The study, published in Proceedings of the National Academy of Sciences, used data from Nasa’s gravity recovery and climate experiment (known as Grace) and GPS stations scattered across Greenland to analyze changes in ice mass.
This showed that Greenland lost about 280bn tons of ice per year between 2002 and 2016, enough to raise the worldwide sea level by 0.03 inches annually.
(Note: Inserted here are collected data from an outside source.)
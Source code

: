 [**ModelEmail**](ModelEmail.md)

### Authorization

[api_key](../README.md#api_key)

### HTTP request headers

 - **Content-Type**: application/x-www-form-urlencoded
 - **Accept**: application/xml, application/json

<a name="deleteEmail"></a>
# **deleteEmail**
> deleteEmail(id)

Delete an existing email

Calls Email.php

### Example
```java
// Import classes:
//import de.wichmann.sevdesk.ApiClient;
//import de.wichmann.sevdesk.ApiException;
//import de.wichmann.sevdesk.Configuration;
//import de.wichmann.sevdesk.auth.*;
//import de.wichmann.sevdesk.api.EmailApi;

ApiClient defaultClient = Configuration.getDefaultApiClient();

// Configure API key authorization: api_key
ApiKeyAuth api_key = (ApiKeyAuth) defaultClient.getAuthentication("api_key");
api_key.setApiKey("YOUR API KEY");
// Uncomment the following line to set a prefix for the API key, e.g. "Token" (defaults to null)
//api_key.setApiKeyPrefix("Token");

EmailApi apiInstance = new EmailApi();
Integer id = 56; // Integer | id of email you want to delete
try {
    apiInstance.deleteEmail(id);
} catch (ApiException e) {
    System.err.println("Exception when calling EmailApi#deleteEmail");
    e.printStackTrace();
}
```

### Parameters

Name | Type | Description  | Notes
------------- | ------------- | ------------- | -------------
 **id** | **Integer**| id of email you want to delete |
If all of Greenland’s vast ice sheet, 3km thick in places, was to melt, global sea levels would rise by seven meters, or more than 20ft, drowning most coastal settlements.
The rate of loss hasn’t been even, however, with the ice melting four times faster in 2013 compared with 2003. Researchers said this was driven by rising global temperatures from human-induced climate change as well as the North Atlantic Oscillation, a periodic weather phenomenon that brings warmer air to western Greenland.
The fate of Greenland’s huge glaciers in the south-east and north-west has long been viewed as a key factor in global sea level rise but the Ohio State-led research suggests the ice fields of the island’s south-west may prove an unexpectedly large source of meltwater.
Scientists have been gaining a greater understanding of how the two massive ice masses on the planet, in Greenland and Antarctica, are reacting to a warming ocean and atmosphere.
Arctic ice loss has tripled since the 1980s, with melting in places such as Greenland and Alaska providing the greatest instigator of sea level rise while destabilizing the very ground underneath 4 million people’s feet.
Antarctica is becoming an increasing concern, however, with ice vanishing at its fastest rate in recorded history. The world’s largest expanse of ice is now losing about 219bn tonnes of ice a year, a trajectory that would contribute more than 25cm to total global sea level rise by 2070. Should the entire west Antarctic ice sheet collapse, sea levels would balloon by around 3.5m, albeit over a lengthy timeframe.

“We are warming the planet, this is melting ice, and that is raising sea level,” said Richard Alley, a geologist and glacier expert at Pennsylvania State University. Alley added that while there are uncertainties over future sea level rise “if the big ice sheets change more rapidly than expected, they could drive faster or much faster rise than expected”.